[Task description]: Search the listing for the word "using" and return each line that contains it.

[The records]:

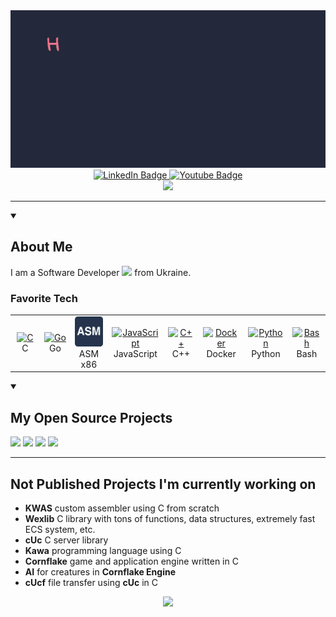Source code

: <div align="center">
  <img src="https://github.com/Dizabanik/Dizabanik/blob/d87c440eb03e1e0e4dbb9faaf2ddc5b8a5454b69/messagif-ezgif.com-loop-count.gif">
</div>
<div id="badges" align="center">
  <a href="https://www.linkedin.com/in/heorhii-kotiuk-bb28562b3?utm_source=share&utm_campaign=share_via&utm_content=profile">
    <img src="https://img.shields.io/badge/LinkedIn-blue?style=for-the-badge&logo=linkedin&logoColor=white" alt="LinkedIn Badge"/>
  </a>
  <a href="https://dizabanik.github.io/">
    <img src="https://img.shields.io/badge/WebSite-grey?style=for-the-badge&logo=web&logoColor=white" alt="Youtube Badge"/>
  </a>
</div>
<div align="center">
  <img src="https://media3.giphy.com/media/v1.Y2lkPTc5MGI3NjExdTQ1NW42b2hnbHJzcW9tM2I5NDJ5bDN2NHVleTQ0c3dsMXA4Mmw2MyZlcD12MV9pbnRlcm5hbF9naWZfYnlfaWQmY3Q9Zw/QDjpIL6oNCVZ4qzGs7/giphy.gif" width="600"/>
</div>

------

<details open> 
  <summary><h2>About Me</h2></summary>
  <p>
    I am a Software Developer <img src="https://media.giphy.com/media/v1.Y2lkPTc5MGI3NjExbWV3b3BybTlwczBnZ2wzeHExNDE4MmRtZWkyZjZ2bWQ5eGwxNmYzOSZlcD12MV9pbnRlcm5hbF9naWZfYnlfaWQmY3Q9Zw/oYQ9HRm5Mo7VXeMNVR/giphy.gif" width="30"> from Ukraine.
  </p>
  <h3 align="left">Favorite Tech</h3>
  <table>
  <tr>
    <td align="center" width="96">
      <a href="#my-open-source-projects">
        <img src="https://cdn.simpleicons.org/c/_" width="48" height="48" alt="C" />
      </a>
      <br>C
    </td>
    <td align="center"  width="96">
      <a href="#my-open-source-projects">
        <img src="https://cdn.simpleicons.org/go/_" width="48" height="48" alt="Go" />
      </a>
      <br>Go
    </td>
    <td align="center" width="96">
      <a href="#my-open-source-projects">
        <img src="/assembly.svg" width="48" height="48" alt="Assembly" />
      </a>
      <br>ASM x86
    </td>
    <td align="center" width="96">
      <a href="#my-open-source-projects">
        <img src="https://cdn.simpleicons.org/javascript/_" width="48" height="48" alt="JavaScript" />
      </a>
      <br>JavaScript
    </td>
    <td align="center" width="96">
      <a href="#my-open-source-projects">
        <img src="https://cdn.simpleicons.org/cplusplus/_" width="48" height="48" alt="C++" />
      </a>
      <br>C++
    </td>
    <td align="center" width="96">
      <a href="#my-open-source-projects" >
        <img src="https://cdn.simpleicons.org/docker/_" width="48" height="48" alt="Docker" />
      </a>
      <br>Docker
    </td>
    <td align="center" width="96"> 
      <a href="#my-open-source-projects" >
        <img src="https://cdn.simpleicons.org/python/_" width="48" height="48" alt="Python" />
      </a>
      <br>Python
    </td>
    <td align="center" width="96">
      <a href="#my-open-source-projects" >
        <img src="https://cdn.simpleicons.org/gnubash/_" width="48" height="48" alt="Bash" />
      </a>
      <br>Bash
    </td>
  </tr>
</table>

</details>
<details open> 
  <summary><h2>My Open Source Projects</h2></summary>
  <p align="left">
    <a href="https://github.com/dizabanik/fissure"><img width="320" src="https://denvercoder1-github-readme-stats.vercel.app/api/pin/?username=dizabanik&repo=fissure&theme=tokyonight&hide_border=true"></a>
    <a href="https://github.com/dizabanik/vWv"><img width="320" src="https://denvercoder1-github-readme-stats.vercel.app/api/pin/?username=dizabanik&repo=vWv&theme=tokyonight&hide_border=true"></a>
    <a href="https://github.com/dizabanik/fwc"><img width="320" src="https://denvercoder1-github-readme-stats.vercel.app/api/pin/?username=dizabanik&repo=fwc&theme=tokyonight&hide_border=true"></a>
    <a href="https://github.com/dizabanik/netman"><img width="320" src="https://denvercoder1-github-readme-stats.vercel.app/api/pin/?username=dizabanik&repo=netman&theme=tokyonight&hide_border=true"></a>
  </p>
</details>

-----

## Not Published Projects I'm currently working on
- **KWAS** custom assembler using C from scratch
- **Wexlib** C library with tons of functions, data structures, extremely fast ECS system, etc.
- **cUc** C server library
- **Kawa** programming language using C
- **Cornflake** game and application engine written in C
- **AI** for creatures in **Cornflake Engine**
- **cUcf** file transfer using **cUc** in C
<div align="center">
  <img src="https://quotes-github-readme.vercel.app/api?type=horizontal&theme=dracula&quote=I%20use%20Arch%20btw.&author=idk">
</div>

[Answer box]:
- **KWAS** custom assembler using C from scratch
- **Kawa** programming language using C
- **cUcf** file transfer using **cUc** in C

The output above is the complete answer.